Research paper by Jun J Chen, David J DJ Muzina, David E DE Kemp, Carla C Conroy, Philip P Chan, Mary Beth MB Serrano, Stephen J SJ Ganocy, Yiru Y Fang, Joseph R JR Calabrese, Keming K Gao

Indexed on: 17 Nov '11Published on: 17 Nov '11Published in: Human Psychopharmacology: Clinical and Experimental



Abstract

To examine the safety and efficacy of olanzapine monotherapy in treatment-resistant bipolar mania.Subjects (n = 18) who were acutely manic, did not respond to lithium, anticonvulsants, and neuroleptics, and/or had intolerable side effects to them in previous manic episodes were openly treated with olanzapine monotherapy (5-40 mg/d) for 12 weeks. The primary and secondary outcomes included the change from baseline to endpoint in Young Mania Rating Scale (YMRS) total score, Clinical Global Impression for Bipolar Disorder-Severity Scale (CGI-S), 17-item Hamilton Depression Rating Scale (HAM-D) and Positive and Negative Syndrome Scale (PANSS), and response and remission rate.The mean change in YMRS total score from baseline to endpoint was -23.3 ± 8.4 (p < 0.001).
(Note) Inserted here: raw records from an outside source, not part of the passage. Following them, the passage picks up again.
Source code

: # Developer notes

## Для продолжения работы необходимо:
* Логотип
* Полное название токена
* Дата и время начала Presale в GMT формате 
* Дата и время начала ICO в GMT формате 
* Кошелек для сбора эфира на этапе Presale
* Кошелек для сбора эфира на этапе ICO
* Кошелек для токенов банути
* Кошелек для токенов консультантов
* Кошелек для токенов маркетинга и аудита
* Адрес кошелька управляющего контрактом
Fifteen (88.5%) patients achieved response (≥50% reduction in YMRS total score) and 14 (77.8%) achieved remission (YMRS total score ≤9 at endpoint). Mean changes from baseline to endpoint in CGI-S for mania and PANSS total score were significant, but not the changes in HAM-D total score or CGI-S for depression. The most common adverse events were sedation, self-reported weight gain, ≥7% increase in body weight, dizziness, and akathisia.These preliminary results suggest that olanzapine monotherapy is effective and relatively safe in patients with treatment-resistant bipolar mania. Randomized, double-blind, placebo-controlled study is warranted.